Results and Implications

The experimental results underscore the effectiveness of incorporating edge interactions and multi-range attention in forecasting models. MRA-BGCN achieves superior performance, deemed the state-of-the-art within the tested scenarios. The inclusion of edge-wise graph constructs allows the model to capture latent spatial dependencies, providing a more precise understanding of traffic flow dynamics. Consequently, the model signifies a step forward in applying advanced graph-based learning to complex forecasting tasks, potentially influencing future developments across various fields, where similar spatial-temporal complexities exist.

Future Directions

The paper hints at further research avenues, particularly in deploying the model to other spatial-temporal forecasting scenarios beyond traffic prediction.
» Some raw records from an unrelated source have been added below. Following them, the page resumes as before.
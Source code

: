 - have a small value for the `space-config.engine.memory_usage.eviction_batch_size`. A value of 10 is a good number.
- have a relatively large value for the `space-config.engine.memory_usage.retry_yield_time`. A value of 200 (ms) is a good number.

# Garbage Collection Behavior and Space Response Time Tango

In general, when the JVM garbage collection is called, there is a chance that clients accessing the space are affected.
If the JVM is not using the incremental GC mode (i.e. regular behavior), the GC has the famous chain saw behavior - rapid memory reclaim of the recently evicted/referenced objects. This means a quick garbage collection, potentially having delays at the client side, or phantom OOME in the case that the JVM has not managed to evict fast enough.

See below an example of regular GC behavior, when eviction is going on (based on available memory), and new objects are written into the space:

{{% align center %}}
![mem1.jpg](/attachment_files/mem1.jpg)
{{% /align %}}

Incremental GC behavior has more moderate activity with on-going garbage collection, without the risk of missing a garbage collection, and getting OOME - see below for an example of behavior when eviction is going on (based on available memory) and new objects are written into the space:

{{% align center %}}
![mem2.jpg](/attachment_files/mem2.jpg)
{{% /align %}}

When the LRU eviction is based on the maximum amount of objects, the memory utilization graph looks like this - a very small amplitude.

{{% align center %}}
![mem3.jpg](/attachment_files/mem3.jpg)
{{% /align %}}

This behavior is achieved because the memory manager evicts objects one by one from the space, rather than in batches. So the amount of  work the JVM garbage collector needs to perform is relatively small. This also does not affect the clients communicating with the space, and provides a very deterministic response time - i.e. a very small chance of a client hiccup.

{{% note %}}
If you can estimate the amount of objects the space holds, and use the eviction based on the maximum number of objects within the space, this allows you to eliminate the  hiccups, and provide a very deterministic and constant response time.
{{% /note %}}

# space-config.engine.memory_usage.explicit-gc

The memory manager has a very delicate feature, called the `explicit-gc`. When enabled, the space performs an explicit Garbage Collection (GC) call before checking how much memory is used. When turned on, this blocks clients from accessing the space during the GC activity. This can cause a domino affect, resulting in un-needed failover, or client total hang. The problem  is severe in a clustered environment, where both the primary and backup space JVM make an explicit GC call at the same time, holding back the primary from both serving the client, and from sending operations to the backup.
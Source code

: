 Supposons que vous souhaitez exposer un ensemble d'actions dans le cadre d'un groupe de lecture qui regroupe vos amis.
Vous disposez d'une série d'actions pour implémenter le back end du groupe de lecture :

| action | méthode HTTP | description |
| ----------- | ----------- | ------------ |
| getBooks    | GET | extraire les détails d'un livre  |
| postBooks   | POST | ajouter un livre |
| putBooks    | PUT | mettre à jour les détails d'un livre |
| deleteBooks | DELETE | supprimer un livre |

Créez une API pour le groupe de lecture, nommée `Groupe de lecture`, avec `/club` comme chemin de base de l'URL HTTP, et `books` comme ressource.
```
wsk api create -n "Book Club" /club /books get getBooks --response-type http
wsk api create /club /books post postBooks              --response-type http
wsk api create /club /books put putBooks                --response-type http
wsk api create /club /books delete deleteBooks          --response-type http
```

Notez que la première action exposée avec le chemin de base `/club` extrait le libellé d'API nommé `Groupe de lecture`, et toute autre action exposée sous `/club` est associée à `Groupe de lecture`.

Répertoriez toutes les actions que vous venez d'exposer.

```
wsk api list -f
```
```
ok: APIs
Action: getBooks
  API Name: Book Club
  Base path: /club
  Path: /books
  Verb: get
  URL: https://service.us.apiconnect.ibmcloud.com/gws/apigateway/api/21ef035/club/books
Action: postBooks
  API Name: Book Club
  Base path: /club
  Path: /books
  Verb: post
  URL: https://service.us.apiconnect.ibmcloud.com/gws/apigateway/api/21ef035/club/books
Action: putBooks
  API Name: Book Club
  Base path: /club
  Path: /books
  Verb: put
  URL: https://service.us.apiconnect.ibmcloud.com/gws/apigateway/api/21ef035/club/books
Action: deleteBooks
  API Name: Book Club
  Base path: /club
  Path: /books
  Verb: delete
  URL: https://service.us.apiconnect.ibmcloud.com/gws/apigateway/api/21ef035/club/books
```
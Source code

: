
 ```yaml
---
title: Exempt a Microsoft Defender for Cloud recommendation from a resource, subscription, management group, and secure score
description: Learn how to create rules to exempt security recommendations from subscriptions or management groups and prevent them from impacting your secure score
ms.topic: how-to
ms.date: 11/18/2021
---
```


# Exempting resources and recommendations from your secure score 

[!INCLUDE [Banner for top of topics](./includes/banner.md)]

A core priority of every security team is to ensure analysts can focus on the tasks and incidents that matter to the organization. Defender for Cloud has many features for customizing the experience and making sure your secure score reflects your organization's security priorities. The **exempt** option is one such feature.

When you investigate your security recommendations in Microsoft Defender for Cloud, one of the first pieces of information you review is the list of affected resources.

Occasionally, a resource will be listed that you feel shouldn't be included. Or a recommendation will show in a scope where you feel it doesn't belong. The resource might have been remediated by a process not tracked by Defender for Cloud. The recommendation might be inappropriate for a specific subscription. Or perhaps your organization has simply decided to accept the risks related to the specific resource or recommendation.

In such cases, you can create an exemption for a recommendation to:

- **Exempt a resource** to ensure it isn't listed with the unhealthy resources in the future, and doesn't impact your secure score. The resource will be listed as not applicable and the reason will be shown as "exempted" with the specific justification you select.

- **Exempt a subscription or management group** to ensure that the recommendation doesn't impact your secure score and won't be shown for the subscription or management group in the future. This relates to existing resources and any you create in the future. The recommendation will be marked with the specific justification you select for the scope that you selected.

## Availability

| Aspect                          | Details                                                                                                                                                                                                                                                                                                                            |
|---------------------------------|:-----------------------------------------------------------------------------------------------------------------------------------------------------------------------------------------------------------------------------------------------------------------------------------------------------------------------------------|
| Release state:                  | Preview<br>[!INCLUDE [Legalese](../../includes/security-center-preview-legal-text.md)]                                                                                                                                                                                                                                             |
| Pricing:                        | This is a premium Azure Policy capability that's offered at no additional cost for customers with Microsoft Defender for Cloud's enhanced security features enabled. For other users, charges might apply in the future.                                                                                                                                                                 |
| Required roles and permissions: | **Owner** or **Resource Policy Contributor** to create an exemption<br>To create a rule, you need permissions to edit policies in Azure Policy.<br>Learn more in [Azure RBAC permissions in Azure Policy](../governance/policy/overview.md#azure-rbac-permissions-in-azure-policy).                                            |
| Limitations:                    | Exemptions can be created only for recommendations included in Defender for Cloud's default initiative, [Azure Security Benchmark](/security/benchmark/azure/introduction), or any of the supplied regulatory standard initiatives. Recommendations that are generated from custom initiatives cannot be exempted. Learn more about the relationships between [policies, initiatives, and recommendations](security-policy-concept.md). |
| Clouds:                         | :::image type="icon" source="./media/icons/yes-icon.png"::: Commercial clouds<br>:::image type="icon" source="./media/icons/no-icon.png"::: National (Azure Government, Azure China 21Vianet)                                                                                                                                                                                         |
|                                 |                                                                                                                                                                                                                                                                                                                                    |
An extension of this work could involve incorporating additional factors and datasets, such as real-time data from traffic incidents or socio-economic activities, to further refine and enhance prediction capabilities.

MRA-BGCN exemplifies the growing intersection of graph-based machine learning approaches and real-world applications, showcasing the potential these methods hold in solving complex, data-driven challenges. As graph learning techniques evolve, their ability to handle multi-faceted dependencies will likely broaden their applicability, offering promising opportunities for continuous improvement in traffic prediction and beyond.